Их было восемь, проигравших войну, – пять секретарей, два наблюдателя и один метеоролог, они лежали бок о бок среди лука и морковки. Они профукали войну, как профукивают время: не замечая этого. Восемь: Шварц – слесарь, Ниппер – служащий банка, Лонжен – фининспектор, Люберон – коммивояжер, Шарло Вроцлав – зонтичных дел мастер, Пинетт – транспортный контролер и два преподавателя: Матье и Пьерне. Они скучали девять месяцев, то среди пихт, то в виноградниках; в один прекрасный день голос из Бордо объявил им об их поражении, и они поняли, что были не правы. Неуклюжая рука коснулась щеки Матье. Он повернулся к Шарло:

– Чего ты хочешь, дурачок?

Шарло лежал на боку, Матье видел его добрые красные щеки и широко растянутые губы.

– Я хотел бы знать, – тихим голосом сказал Шарло. – Мы сегодня отправимся?

На его улыбчивом лице беспрестанно мелькала смутная тревога.

– Сегодня? Не знаю.

Они покинули Морброн двенадцатого, все началось как беспорядочное бегство, а потом вдруг эта остановка.

– Что мы здесь делаем? Ты мне можешь сказать?

– Вроде бы ждем пехоту.

– Если пехотинцы не могут выбраться, то почему мы должны влипнуть на пару с ними?

Он скромно добавил:

– Понимаешь, я еврей. У меня польская фамилия.

– Знаю, – грустно ответил Матье.

– Замолчите, – одернул их Шварц. – Слушайте!

Послышался приглушенный продолжительный грохот. Вчера и позавчера он длился с утра до ночи. Никто не знал, кто стреляет и в кого.

– Сейчас должно быть около шести, – сказал Пинетт. – Вчера они начали в пять сорок пять.

Матье поднял запястье к глазам и повернул его, чтобы посмотреть на часы:

– Сейчас пять минут седьмого.

– Пять минут седьмого, – повторил Шварц. – Я удивлюсь, если мы уйдем сегодня. – Он зевнул. – Что ж! Еще один день в этой дыре.

Сержант Пьерне тоже зевнул.

– Ладно, – сказал он. – Нужно вставать.

– Да, – согласился Шварц. – Да, да. Нужно вставать.

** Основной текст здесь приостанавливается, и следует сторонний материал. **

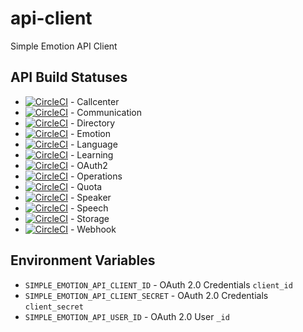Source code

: # api-client
Simple Emotion API Client

## API Build Statuses

- [![CircleCI](https://circleci.com/gh/SimpleEmotion/simple-api-callcenter.svg?style=svg&circle-token=dbeb1407ef50e0787807044968671900b83f4618)](https://circleci.com/gh/SimpleEmotion/simple-api-callcenter) - Callcenter
- [![CircleCI](https://circleci.com/gh/SimpleEmotion/simple-api-communication.svg?style=svg&circle-token=9a583567c41d6bd451778ad69f0e35af295ff8f9)](https://circleci.com/gh/SimpleEmotion/simple-api-communication) - Communication
- [![CircleCI](https://circleci.com/gh/SimpleEmotion/simple-api-directory.svg?style=svg&circle-token=a3ad3ddb3ca8c0823910e62e31e74e9e6e694437)](https://circleci.com/gh/SimpleEmotion/simple-api-directory) - Directory
- [![CircleCI](https://circleci.com/gh/SimpleEmotion/simple-api-emotion.svg?style=svg&circle-token=c5cd6b4a6e8e4a40f909088c610466b33dc7caa9)](https://circleci.com/gh/SimpleEmotion/simple-api-emotion) - Emotion
- [![CircleCI](https://circleci.com/gh/SimpleEmotion/simple-api-language.svg?style=svg&circle-token=96d35e8c37ec5d2fadc9ffd73dfd709eedbddfe6)](https://circleci.com/gh/SimpleEmotion/simple-api-language) - Language
- [![CircleCI](https://circleci.com/gh/SimpleEmotion/simple-api-learning.svg?style=svg&circle-token=36418598cf6e7ebcea0f6d08003b0ae9535e56df)](https://circleci.com/gh/SimpleEmotion/simple-api-learning) - Learning
- [![CircleCI](https://circleci.com/gh/SimpleEmotion/simple-api-oauth2.svg?style=svg&circle-token=8cf8d03610cb28429ac545a0575be437302a72db)](https://circleci.com/gh/SimpleEmotion/simple-api-oauth2) - OAuth2
- [![CircleCI](https://circleci.com/gh/SimpleEmotion/simple-api-operations.svg?style=svg&circle-token=6804c8d0ab3c710d38e2ef0307e4392085cbbd74)](https://circleci.com/gh/SimpleEmotion/simple-api-operations) - Operations
- [![CircleCI](https://circleci.com/gh/SimpleEmotion/simple-api-quota.svg?style=svg&circle-token=4fc0593e0baa947fffdacc1336d1724efd050dde)](https://circleci.com/gh/SimpleEmotion/simple-api-quota) - Quota
- [![CircleCI](https://circleci.com/gh/SimpleEmotion/simple-api-speaker.svg?style=svg&circle-token=dd5fe5274c037e12e6ca55287b0b07c5e4b0ac0e)](https://circleci.com/gh/SimpleEmotion/simple-api-speaker) - Speaker
- [![CircleCI](https://circleci.com/gh/SimpleEmotion/simple-api-speech.svg?style=svg&circle-token=727725dc1e764306a686dbe3e892f5a784338664)](https://circleci.com/gh/SimpleEmotion/simple-api-speech) - Speech
- [![CircleCI](https://circleci.com/gh/SimpleEmotion/simple-api-storage.svg?style=svg&circle-token=78a73f02cfc2119d24ad333726ddc0db44ee7f3b)](https://circleci.com/gh/SimpleEmotion/simple-api-storage) - Storage
- [![CircleCI](https://circleci.com/gh/SimpleEmotion/simple-api-webhook.svg?style=svg&circle-token=0ff584eb60870b4a49f7b2e75ee293632f08f77d)](https://circleci.com/gh/SimpleEmotion/simple-api-webhook) - Webhook

## Environment Variables

- `SIMPLE_EMOTION_API_CLIENT_ID` - OAuth 2.0 Credentials `client_id`
- `SIMPLE_EMOTION_API_CLIENT_SECRET` - OAuth 2.0 Credentials `client_secret`
- `SIMPLE_EMOTION_API_USER_ID` - OAuth 2.0 User `_id`
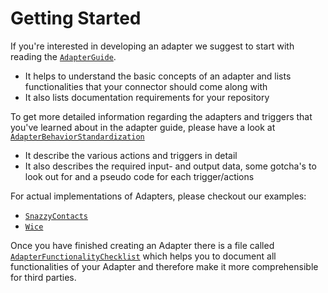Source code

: # Getting Started

If you're interested in developing an adapter we suggest to start with reading the [`AdapterGuide`](AdapterGuide.md).

- It helps to understand the basic concepts of an adapter and lists functionalities that your connector should come along with
- It also lists documentation requirements for your repository

To get more detailed information regarding the adapters and triggers that you've learned about in the adapter guide, please have a look at  [`AdapterBehaviorStandardization`](../AdapterBehaviorStandardization/StandardizedActionsAndTriggers.md)

- It describe the various actions and triggers in detail
- It also describes the required input- and output data, some gotcha's to look out for and a pseudo code for each trigger/actions

For actual implementations of Adapters, please checkout our examples:

- [`SnazzyContacts`](https://github.com/openintegrationhub/snazzycontacts-adapter)
- [`Wice`](https://github.com/openintegrationhub/wicecrm-adapter)
  
Once you have finished creating an Adapter there is a file called [`AdapterFunctionalityChecklist`](../AdapterChecklists/AdapterFunctionalityChecklist.md) which helps you to document all functionalities of your Adapter and therefore  make it more comprehensible for third parties.
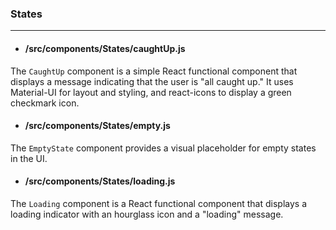 ### States
---------------
- #### /src/components/States/caughtUp.js
The `CaughtUp` component is a simple React functional component that displays a message indicating that the user is "all caught up." It uses Material-UI for layout and styling, and react-icons to display a green checkmark icon.

- #### /src/components/States/empty.js
The `EmptyState` component provides a visual placeholder for empty states in the UI.

- #### /src/components/States/loading.js
The `Loading` component is a React functional component that displays a loading indicator with an hourglass icon and a "loading" message.
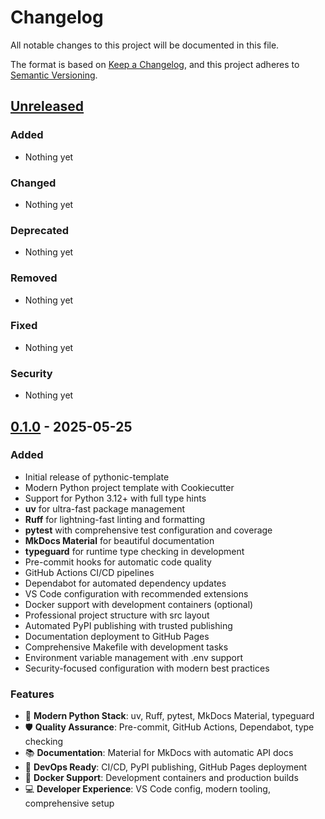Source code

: # Changelog

All notable changes to this project will be documented in this file.

The format is based on [Keep a Changelog](https://keepachangelog.com/en/1.0.0/),
and this project adheres to [Semantic Versioning](https://semver.org/spec/v2.0.0.html).

## [Unreleased]

### Added

- Nothing yet

### Changed

- Nothing yet

### Deprecated

- Nothing yet

### Removed

- Nothing yet

### Fixed

- Nothing yet

### Security

- Nothing yet

## [0.1.0] - 2025-05-25

### Added

- Initial release of pythonic-template
- Modern Python project template with Cookiecutter
- Support for Python 3.12+ with full type hints
- **uv** for ultra-fast package management
- **Ruff** for lightning-fast linting and formatting
- **pytest** with comprehensive test configuration and coverage
- **MkDocs Material** for beautiful documentation
- **typeguard** for runtime type checking in development
- Pre-commit hooks for automatic code quality
- GitHub Actions CI/CD pipelines
- Dependabot for automated dependency updates
- VS Code configuration with recommended extensions
- Docker support with development containers (optional)
- Professional project structure with src layout
- Automated PyPI publishing with trusted publishing
- Documentation deployment to GitHub Pages
- Comprehensive Makefile with development tasks
- Environment variable management with .env support
- Security-focused configuration with modern best practices

### Features

- 🚀 **Modern Python Stack**: uv, Ruff, pytest, MkDocs Material, typeguard
- 🛡️ **Quality Assurance**: Pre-commit, GitHub Actions, Dependabot, type checking
- 📚 **Documentation**: Material for MkDocs with automatic API docs
- 🔧 **DevOps Ready**: CI/CD, PyPI publishing, GitHub Pages deployment
- 🐳 **Docker Support**: Development containers and production builds
- 💻 **Developer Experience**: VS Code config, modern tooling, comprehensive setup

[Unreleased]: https://github.com/adamamer20/pythonic-template/compare/v0.1.0...HEAD
[0.1.0]: https://github.com/adamamer20/pythonic-template/releases/tag/v0.1.0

Никто не пошевелился. Рядом с ними зигзагами промчалась кошка. Внезапно она притаилась, будто собираясь прыгнуть; затем, забыв о своем намерении, небрежно удалилась. Матье приподнялся на локте и проследил за ней взглядом. Вдруг он увидел пару кривых ног в обмотках цвета хаки и поднял голову: перед ними стоял лейтенант Юлльманн; скрестив руки и подняв брови, он смотрел на них. Матье отметил, что он небрит.

– Что вы здесь делаете? Ну что вы здесь делаете? Вы что, совсем рехнулись? Скажете вы мне, что вы здесь делаете?

Матье несколько мгновений подождал, и поскольку никто не отвечал, не вставая, ответил:

– Мы решили спать на свежем воздухе, господин лейтенант.

– Смотрите-ка! При вражеских-то облетах! Ваши капризы могут нам дорого обойтись: из-за вас могут разбомбить дивизию.

– Немцы хорошо знают, что мы здесь, потому что мы совершали все перемещения среди белого дня, – терпеливо возразил Матье.

Лейтенант, казалось, не слышал.

– Я вам это запретил, – сказал он. – Я вам запретил покидать крытую ригу. И что это за манера лежать в присутствии старшего по званию?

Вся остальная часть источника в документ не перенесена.